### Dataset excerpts
□ □ □ □ □
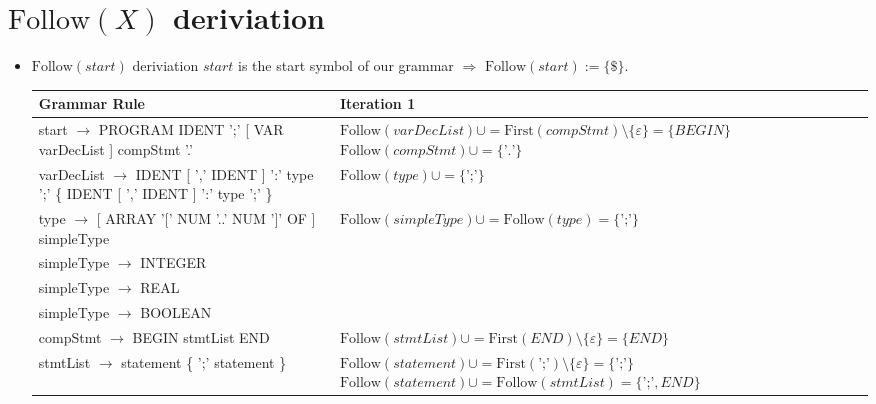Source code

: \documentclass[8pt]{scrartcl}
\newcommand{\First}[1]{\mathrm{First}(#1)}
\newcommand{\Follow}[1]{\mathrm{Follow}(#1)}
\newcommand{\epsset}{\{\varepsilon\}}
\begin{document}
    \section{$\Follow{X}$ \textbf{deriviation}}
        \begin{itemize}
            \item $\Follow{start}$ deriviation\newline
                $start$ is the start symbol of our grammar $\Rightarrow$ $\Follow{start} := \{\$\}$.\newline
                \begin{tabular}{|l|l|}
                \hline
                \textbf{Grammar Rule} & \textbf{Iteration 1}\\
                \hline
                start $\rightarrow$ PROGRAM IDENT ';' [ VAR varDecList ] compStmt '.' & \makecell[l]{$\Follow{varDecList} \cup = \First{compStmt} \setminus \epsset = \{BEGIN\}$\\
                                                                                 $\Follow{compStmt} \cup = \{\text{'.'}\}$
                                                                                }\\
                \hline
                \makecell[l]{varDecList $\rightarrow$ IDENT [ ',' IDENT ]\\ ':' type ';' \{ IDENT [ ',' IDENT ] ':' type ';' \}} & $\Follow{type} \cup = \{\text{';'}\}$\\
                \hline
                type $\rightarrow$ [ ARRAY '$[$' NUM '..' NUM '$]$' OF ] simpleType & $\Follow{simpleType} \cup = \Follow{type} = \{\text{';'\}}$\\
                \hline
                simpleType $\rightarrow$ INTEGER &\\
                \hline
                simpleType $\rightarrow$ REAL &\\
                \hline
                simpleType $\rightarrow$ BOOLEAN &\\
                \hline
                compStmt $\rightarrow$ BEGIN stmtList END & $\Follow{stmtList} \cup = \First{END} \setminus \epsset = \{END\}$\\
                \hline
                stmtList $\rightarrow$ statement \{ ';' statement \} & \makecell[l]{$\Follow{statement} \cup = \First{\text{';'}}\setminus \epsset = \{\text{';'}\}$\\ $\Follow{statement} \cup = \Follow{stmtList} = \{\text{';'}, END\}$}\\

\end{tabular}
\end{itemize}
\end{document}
□ □ □ □ □
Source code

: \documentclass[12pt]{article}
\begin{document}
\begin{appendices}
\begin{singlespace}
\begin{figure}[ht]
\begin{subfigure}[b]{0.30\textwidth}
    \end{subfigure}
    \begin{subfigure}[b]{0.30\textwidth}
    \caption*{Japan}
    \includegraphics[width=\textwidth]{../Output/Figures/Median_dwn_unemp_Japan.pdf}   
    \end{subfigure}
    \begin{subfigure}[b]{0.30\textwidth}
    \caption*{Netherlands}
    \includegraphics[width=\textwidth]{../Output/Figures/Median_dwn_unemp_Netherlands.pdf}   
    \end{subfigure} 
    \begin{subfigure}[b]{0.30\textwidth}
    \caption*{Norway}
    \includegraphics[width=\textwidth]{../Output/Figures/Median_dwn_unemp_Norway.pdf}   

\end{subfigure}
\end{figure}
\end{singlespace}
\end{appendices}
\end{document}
□ □ □ □ □
### Task item
The answer should be a single number: how many lines in the entries contain "singlespace".

### Response to the exercise
2